How are Liquid Funds Taxed?
As the name suggests, liquid funds are mutual funds that guarantee liquidity in a jiffy! Believe it or not, liquid MFs are so flexible that you can invest in them even for a day should you so wish! Investors can avail of indexation benefits on capital gains through the long term from liquid mutual funds. Mutual funds help investors to increase their savings and also accumulate inflation-adjusted returns.

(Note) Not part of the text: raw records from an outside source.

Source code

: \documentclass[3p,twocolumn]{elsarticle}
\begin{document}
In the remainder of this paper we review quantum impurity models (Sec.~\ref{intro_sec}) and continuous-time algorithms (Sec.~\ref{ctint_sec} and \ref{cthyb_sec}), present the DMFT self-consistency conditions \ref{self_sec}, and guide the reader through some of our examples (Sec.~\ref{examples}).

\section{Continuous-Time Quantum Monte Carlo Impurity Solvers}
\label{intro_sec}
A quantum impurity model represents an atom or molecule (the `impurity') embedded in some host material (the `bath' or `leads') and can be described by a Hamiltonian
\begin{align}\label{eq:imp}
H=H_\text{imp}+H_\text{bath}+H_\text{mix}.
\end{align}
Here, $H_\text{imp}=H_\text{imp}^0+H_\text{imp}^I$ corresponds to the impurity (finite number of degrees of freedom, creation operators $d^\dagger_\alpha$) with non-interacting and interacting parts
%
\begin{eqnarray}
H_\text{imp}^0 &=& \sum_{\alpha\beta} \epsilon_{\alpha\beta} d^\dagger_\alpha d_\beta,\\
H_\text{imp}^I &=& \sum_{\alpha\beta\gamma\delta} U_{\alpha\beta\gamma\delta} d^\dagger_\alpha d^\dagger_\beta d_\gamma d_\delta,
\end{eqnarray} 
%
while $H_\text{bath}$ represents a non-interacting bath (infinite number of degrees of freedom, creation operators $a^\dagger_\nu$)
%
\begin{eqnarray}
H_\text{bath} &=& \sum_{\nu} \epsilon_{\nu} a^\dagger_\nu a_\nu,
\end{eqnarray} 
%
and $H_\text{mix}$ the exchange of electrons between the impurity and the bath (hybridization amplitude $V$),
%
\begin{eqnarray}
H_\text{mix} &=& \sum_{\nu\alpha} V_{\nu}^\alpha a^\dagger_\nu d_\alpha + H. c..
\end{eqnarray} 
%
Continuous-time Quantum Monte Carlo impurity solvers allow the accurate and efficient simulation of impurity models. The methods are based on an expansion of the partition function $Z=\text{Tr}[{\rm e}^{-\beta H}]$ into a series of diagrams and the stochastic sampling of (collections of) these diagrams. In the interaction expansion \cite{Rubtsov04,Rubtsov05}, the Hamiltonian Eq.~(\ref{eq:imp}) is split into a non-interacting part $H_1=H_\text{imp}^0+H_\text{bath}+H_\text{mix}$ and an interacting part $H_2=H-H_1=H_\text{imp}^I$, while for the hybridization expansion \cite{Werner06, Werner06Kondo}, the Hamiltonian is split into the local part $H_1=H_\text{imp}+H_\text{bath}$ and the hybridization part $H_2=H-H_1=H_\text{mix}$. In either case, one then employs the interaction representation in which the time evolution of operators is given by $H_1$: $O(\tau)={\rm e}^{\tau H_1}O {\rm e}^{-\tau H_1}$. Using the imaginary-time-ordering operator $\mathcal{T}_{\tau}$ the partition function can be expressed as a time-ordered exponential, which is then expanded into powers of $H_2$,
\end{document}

However, liquid fund returns are considered to be income and are taxable. The tax that you need to pay on your liquid funds will depend on the nature of the securities the fund has chosen to invest in and the holding period of the fund. We look deeper into how liquid MFs are taxed.
Taxation and Mutual Funds
For any mutual fund you invest in, when a fund invests 65% or more of its reserves in equities, it is called an equity-based fund. This means that debt funds that invest a portion in equities are taxed as equity-based funds. The balance portion of reserves is pumped into either liquid funds, gold funds, or even fixed maturity funds. These are then taxed as debt funds. When it comes specifically to liquid funds, here is how they are taxed.
Dividend Taxing
When you invest in liquid mutual funds, you have a couple of options to choose from. You can either select funds that incorporate dividend payouts or ones that generate capital gains. If you have chosen the former, the dividends will be paid to you from the income and profits earned by the fund. Typically, dividend payouts are considered income and require to be taxed. However, the Government of India has removed the Dividend Distribution Tax in the Union Budget 2020. Therefore, the dividends earned on liquid MFs as well as debt funds are completely tax-free!
Taxing on Capital Gains
Liquid funds are taxed as debt funds because they are non-equity. When they are owned for a period lesser than three years, the gains are considered to be Short Term Capital Gains or STCG. For funds owned for a tenure of over three years, the gains are considered to be Long Term Capital Gains or LTCG. Long-term capital gains attract 20% tax and there is the indexation benefit on offer for investors. Indexation benefit is the recalculation of the price at which the fund units have been purchased for adjusting to inflation and thereby reducing the taxation impact on long-term capital gains.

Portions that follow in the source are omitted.